_GIVEN RECORDS_.
-.-.-
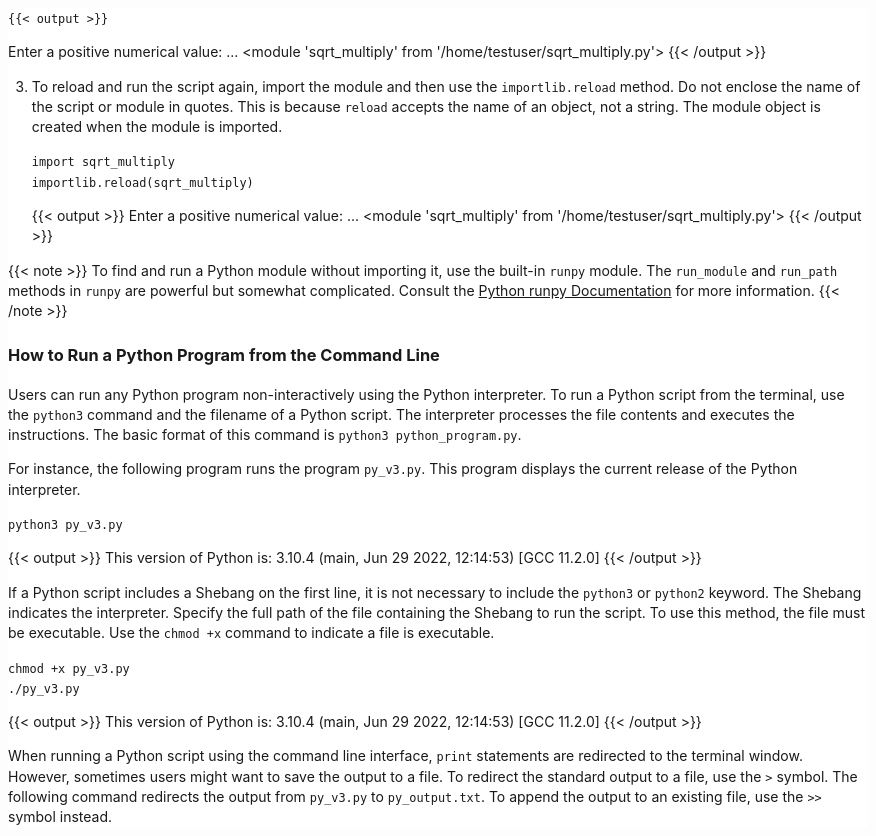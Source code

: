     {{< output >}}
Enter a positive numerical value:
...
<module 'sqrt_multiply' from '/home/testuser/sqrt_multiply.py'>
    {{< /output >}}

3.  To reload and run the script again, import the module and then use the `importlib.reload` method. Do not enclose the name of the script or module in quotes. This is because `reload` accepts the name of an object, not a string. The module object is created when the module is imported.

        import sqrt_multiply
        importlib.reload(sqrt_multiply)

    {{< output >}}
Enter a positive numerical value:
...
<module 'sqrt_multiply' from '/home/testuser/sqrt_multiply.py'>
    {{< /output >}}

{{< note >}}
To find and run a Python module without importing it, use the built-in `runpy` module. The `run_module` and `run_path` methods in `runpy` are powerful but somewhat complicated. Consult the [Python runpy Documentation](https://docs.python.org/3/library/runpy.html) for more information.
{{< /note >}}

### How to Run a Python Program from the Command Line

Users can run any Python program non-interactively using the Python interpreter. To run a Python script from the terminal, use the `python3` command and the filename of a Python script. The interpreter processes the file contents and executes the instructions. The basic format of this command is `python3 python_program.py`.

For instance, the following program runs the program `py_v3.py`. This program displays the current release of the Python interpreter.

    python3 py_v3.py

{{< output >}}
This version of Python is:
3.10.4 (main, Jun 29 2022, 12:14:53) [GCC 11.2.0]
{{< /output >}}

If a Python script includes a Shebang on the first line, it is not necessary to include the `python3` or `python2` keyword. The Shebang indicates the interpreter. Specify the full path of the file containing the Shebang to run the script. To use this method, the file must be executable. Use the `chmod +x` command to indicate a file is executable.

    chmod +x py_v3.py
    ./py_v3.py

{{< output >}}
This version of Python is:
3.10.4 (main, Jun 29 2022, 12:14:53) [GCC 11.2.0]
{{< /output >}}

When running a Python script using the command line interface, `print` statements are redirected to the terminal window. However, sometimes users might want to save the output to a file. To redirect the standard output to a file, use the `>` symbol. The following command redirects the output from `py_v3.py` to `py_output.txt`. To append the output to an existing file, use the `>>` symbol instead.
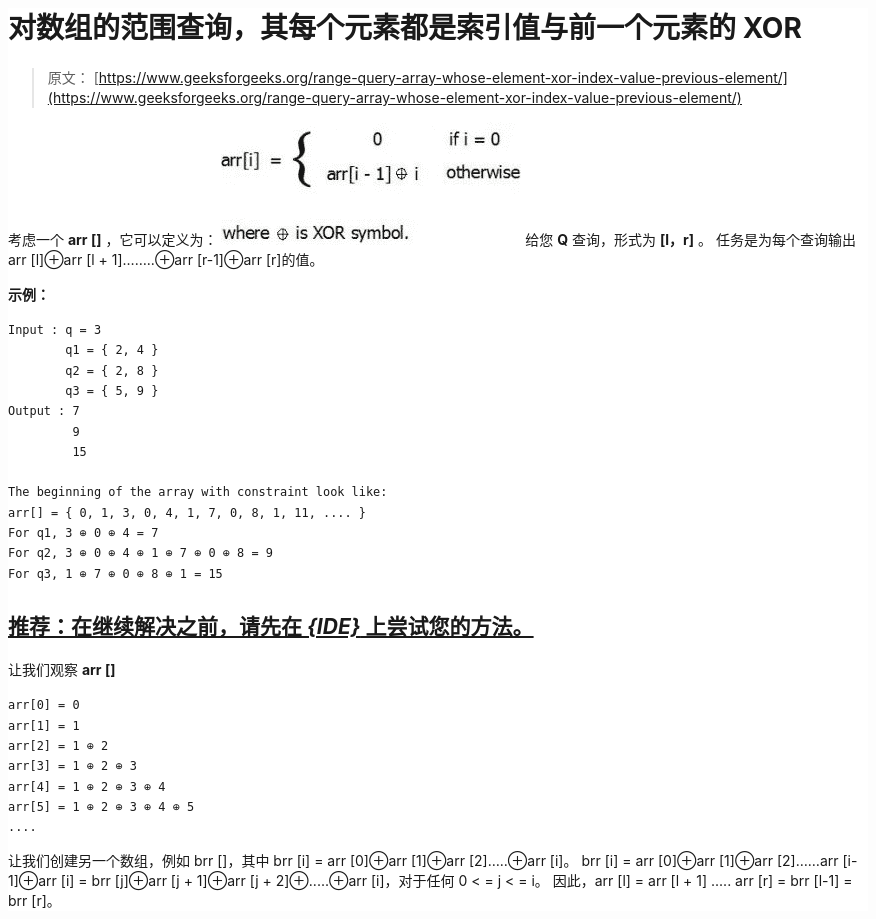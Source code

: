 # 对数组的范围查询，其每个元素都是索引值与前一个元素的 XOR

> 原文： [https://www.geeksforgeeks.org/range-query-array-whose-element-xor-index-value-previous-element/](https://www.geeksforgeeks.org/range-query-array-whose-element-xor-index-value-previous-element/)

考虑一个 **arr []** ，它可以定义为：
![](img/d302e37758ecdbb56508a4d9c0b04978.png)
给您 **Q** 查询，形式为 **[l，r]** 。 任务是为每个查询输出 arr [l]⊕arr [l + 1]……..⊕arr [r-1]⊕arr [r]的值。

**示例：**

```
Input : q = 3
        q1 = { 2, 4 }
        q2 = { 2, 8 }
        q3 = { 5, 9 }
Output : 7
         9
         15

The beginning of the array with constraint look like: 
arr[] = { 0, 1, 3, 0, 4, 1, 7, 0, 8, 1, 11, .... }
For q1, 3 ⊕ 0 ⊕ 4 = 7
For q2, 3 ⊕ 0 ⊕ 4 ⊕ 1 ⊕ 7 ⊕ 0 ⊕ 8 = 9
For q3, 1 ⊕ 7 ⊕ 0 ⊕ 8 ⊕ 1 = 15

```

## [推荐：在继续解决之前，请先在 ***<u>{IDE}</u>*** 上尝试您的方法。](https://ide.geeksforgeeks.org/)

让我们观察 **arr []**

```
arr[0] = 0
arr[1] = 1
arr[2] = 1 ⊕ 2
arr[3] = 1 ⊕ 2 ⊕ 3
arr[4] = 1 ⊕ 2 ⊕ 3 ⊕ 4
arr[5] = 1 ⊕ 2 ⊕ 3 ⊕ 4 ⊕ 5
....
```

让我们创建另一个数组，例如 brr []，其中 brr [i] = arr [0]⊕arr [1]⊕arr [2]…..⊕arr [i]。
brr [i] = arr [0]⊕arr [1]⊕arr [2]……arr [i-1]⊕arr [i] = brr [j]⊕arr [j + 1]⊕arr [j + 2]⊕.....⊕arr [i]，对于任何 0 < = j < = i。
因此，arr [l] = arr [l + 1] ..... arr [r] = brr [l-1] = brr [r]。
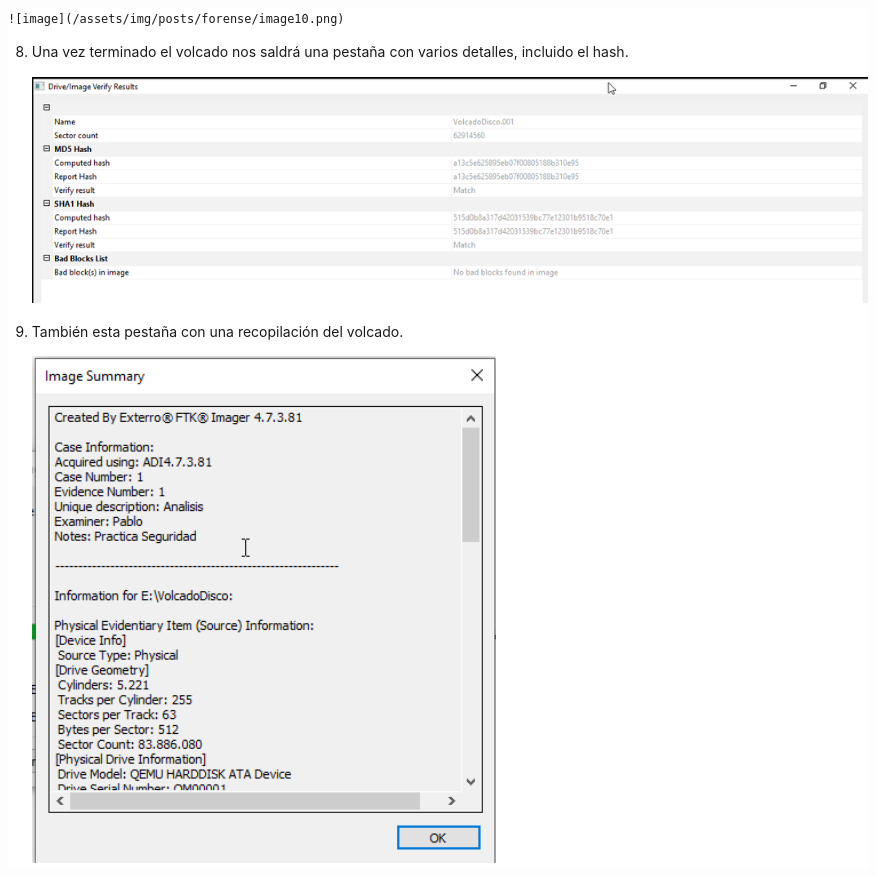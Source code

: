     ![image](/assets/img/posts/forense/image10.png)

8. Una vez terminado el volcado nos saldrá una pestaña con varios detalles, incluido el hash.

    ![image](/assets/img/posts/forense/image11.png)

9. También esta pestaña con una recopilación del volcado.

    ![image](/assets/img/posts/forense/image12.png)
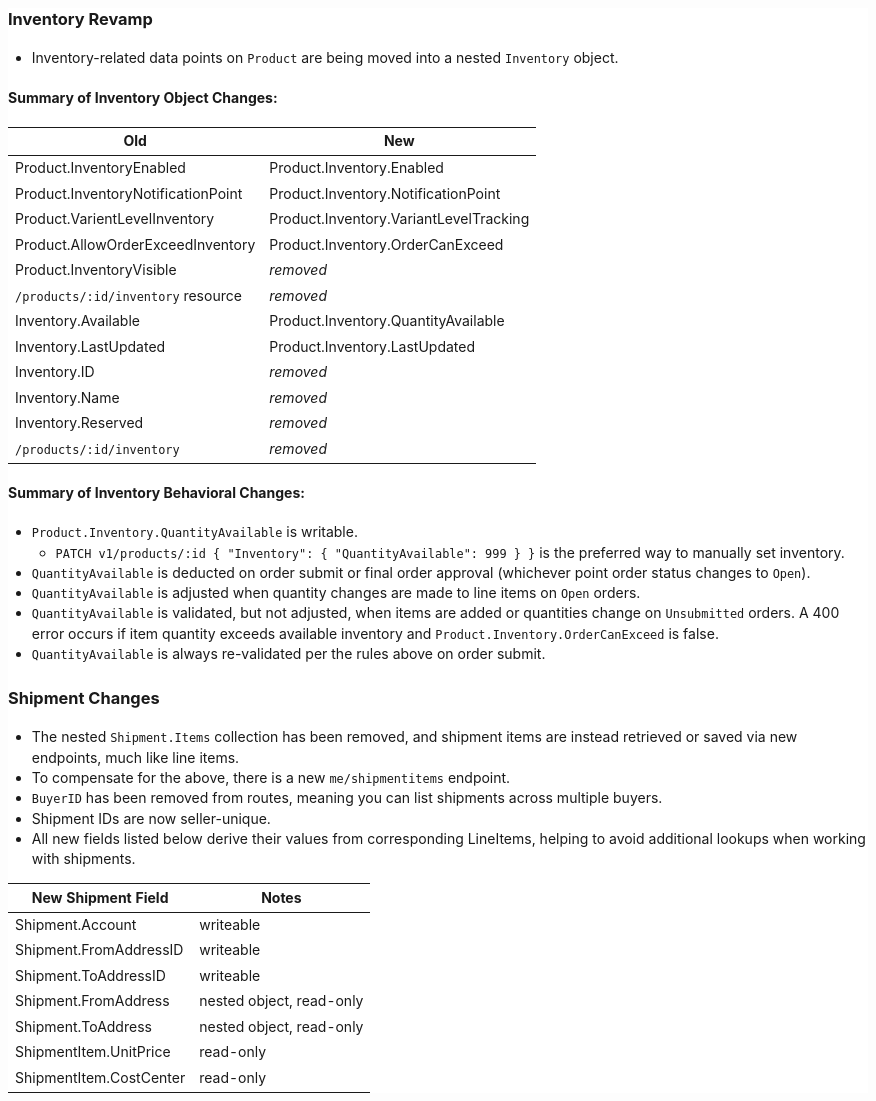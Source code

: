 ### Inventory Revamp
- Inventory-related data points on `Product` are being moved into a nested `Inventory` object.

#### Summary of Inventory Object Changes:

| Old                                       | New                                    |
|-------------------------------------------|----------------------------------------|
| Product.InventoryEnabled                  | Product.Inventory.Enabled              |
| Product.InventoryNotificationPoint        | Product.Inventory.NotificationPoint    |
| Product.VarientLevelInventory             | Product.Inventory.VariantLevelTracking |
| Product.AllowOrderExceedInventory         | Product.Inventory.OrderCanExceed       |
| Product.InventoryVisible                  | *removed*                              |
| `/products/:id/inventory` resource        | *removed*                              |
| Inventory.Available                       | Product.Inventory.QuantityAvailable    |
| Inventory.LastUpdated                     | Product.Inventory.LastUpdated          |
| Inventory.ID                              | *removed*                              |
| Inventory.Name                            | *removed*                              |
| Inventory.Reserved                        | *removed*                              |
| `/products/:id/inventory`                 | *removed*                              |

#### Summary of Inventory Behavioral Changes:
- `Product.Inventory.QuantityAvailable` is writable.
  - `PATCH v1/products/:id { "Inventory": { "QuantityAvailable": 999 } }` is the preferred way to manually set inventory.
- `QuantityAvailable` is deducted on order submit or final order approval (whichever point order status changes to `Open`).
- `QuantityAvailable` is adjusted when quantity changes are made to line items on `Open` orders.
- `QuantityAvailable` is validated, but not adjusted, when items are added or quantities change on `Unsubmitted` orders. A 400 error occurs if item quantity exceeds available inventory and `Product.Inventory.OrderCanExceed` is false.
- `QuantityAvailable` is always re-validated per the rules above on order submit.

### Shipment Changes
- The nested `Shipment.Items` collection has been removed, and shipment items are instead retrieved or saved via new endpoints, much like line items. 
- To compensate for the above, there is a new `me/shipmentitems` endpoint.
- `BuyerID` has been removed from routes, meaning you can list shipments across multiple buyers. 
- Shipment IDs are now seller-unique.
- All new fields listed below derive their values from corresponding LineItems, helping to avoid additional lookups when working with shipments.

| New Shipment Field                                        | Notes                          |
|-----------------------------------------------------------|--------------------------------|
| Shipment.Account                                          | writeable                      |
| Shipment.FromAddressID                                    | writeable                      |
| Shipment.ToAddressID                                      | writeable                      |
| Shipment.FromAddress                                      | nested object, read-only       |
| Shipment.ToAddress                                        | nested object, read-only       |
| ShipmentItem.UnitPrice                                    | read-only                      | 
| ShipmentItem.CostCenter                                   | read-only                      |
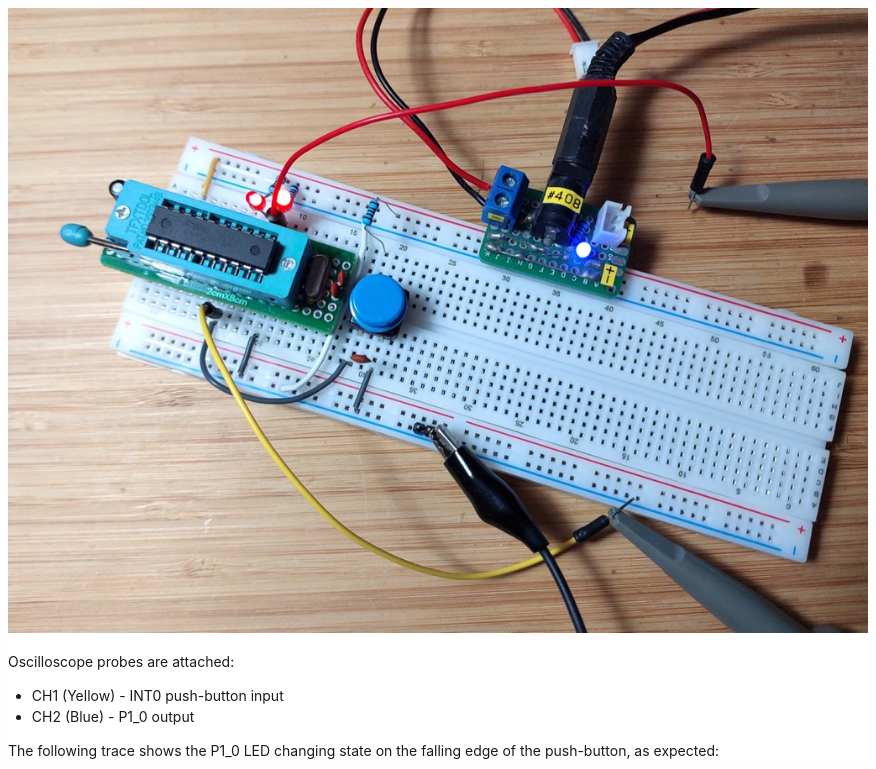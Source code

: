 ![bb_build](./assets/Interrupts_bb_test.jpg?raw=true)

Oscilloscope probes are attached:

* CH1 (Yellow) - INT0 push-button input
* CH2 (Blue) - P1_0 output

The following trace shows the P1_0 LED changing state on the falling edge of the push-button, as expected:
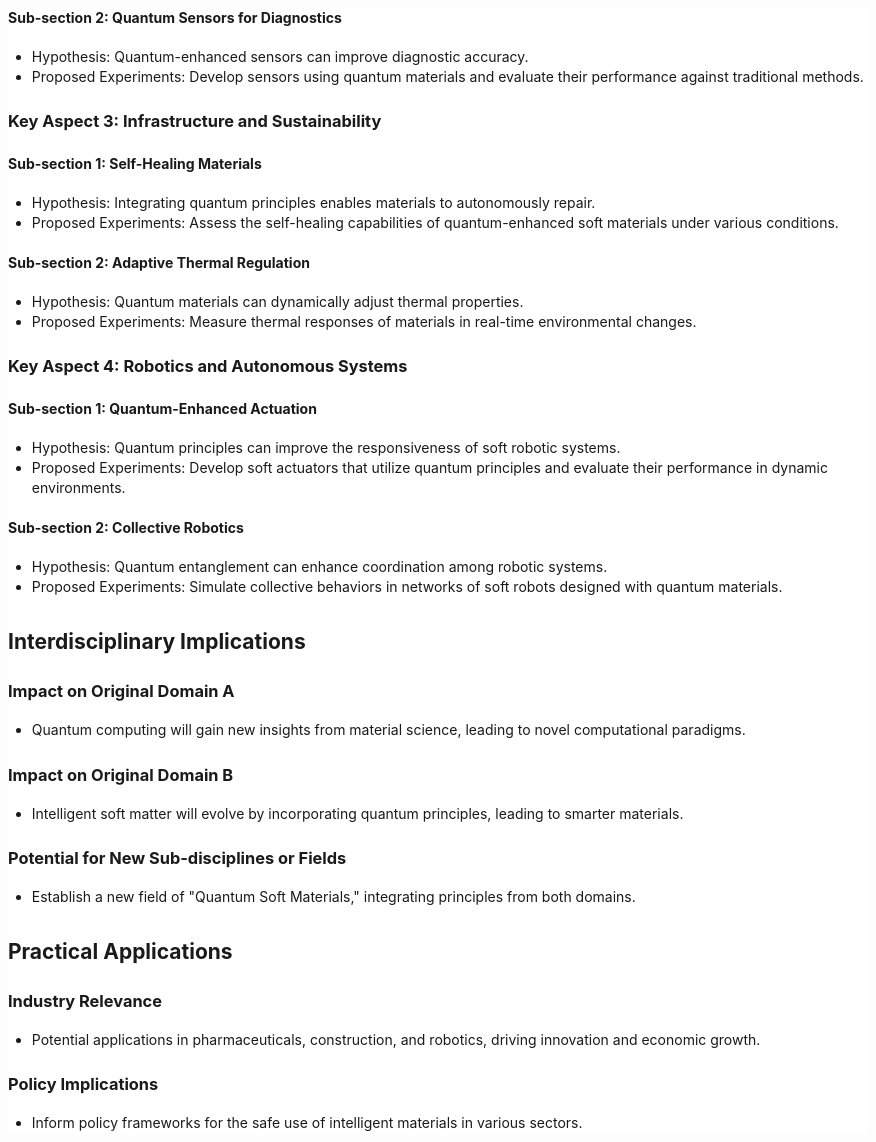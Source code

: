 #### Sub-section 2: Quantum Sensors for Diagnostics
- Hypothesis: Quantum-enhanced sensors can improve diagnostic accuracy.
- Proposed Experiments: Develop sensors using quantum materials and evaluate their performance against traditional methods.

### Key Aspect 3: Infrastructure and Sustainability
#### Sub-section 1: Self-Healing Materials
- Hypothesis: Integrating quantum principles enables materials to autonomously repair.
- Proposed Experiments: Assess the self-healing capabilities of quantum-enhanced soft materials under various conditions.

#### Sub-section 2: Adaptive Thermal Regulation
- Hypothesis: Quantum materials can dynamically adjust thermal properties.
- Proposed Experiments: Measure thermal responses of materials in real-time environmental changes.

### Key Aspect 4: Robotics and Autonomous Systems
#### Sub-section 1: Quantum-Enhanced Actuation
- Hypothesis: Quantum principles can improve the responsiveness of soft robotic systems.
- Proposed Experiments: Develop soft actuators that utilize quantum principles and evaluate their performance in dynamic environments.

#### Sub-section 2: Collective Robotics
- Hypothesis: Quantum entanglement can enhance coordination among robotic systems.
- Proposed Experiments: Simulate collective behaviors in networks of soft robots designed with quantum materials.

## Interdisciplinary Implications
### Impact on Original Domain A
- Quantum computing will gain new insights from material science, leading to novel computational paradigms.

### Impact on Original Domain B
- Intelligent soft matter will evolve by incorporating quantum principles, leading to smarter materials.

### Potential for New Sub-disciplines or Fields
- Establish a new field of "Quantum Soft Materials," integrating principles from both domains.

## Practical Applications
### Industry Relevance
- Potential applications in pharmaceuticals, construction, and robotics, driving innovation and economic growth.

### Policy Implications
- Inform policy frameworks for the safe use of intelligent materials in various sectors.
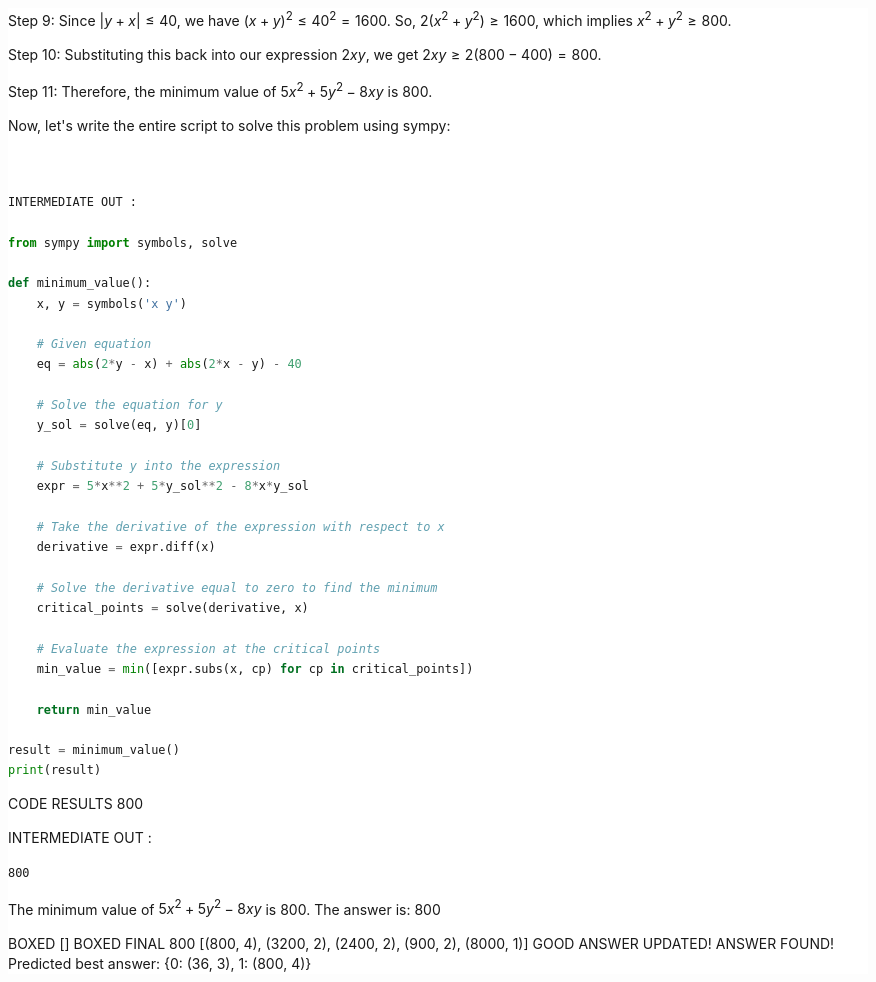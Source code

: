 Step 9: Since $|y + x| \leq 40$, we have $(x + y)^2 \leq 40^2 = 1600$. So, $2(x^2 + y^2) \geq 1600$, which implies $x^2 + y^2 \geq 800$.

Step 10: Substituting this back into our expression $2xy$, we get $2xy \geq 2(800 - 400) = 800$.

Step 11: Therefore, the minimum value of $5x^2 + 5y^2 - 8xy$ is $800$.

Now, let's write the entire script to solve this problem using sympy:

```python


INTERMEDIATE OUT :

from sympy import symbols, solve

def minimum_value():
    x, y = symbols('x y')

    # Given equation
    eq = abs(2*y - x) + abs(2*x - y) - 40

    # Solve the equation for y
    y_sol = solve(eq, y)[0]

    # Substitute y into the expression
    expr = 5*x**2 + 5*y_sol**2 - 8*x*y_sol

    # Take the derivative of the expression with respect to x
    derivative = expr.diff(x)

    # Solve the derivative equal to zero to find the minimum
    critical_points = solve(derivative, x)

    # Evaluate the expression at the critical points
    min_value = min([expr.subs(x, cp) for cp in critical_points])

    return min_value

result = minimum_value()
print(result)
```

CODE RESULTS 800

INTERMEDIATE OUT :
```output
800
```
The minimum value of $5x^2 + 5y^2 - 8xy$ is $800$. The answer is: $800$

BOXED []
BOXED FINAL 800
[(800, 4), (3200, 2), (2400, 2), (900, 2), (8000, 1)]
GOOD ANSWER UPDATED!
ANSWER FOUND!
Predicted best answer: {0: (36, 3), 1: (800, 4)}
-.-.-
_WHAT THE EXERCISE ASKS_.
Only the number is needed here: how many lines of the records contain "terminal"?

_ANSWER AREA_.
2